**** Task input ****

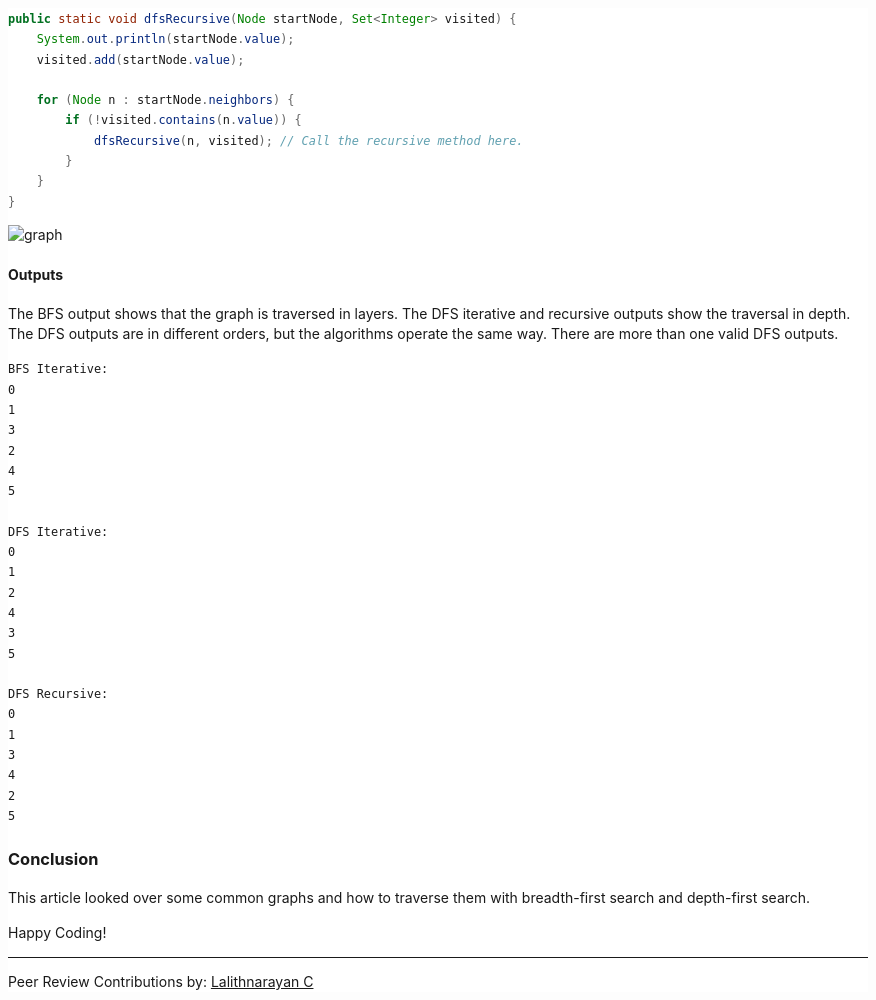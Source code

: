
 ```java
public static void dfsRecursive(Node startNode, Set<Integer> visited) {
    System.out.println(startNode.value);
    visited.add(startNode.value);

    for (Node n : startNode.neighbors) {
        if (!visited.contains(n.value)) {
            dfsRecursive(n, visited); // Call the recursive method here.
        }
    }
}
```

![graph](/graph-traversals-java/graph.jpg)

#### Outputs
The BFS output shows that the graph is traversed in layers. The DFS iterative and recursive outputs show the traversal in depth. The DFS outputs are in different orders, but the algorithms operate the same way. There are more than one valid DFS outputs.

```bash
BFS Iterative:
0
1
3
2
4
5

DFS Iterative:
0
1
2
4
3
5

DFS Recursive:
0
1
3
4
2
5
```

### Conclusion
This article looked over some common graphs and how to traverse them with breadth-first search and depth-first search.

Happy Coding!

---
Peer Review Contributions by: [Lalithnarayan C](/authors/lalithnarayan-c/)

****

**Assignment**
Wherever the string "startNode" occurs in the records, copy the line it is in.

**Written solution**
public static void dfsRecursive(Node startNode, Set<Integer> visited) {
    System.out.println(startNode.value);
    visited.add(startNode.value);
    for (Node n : startNode.neighbors) {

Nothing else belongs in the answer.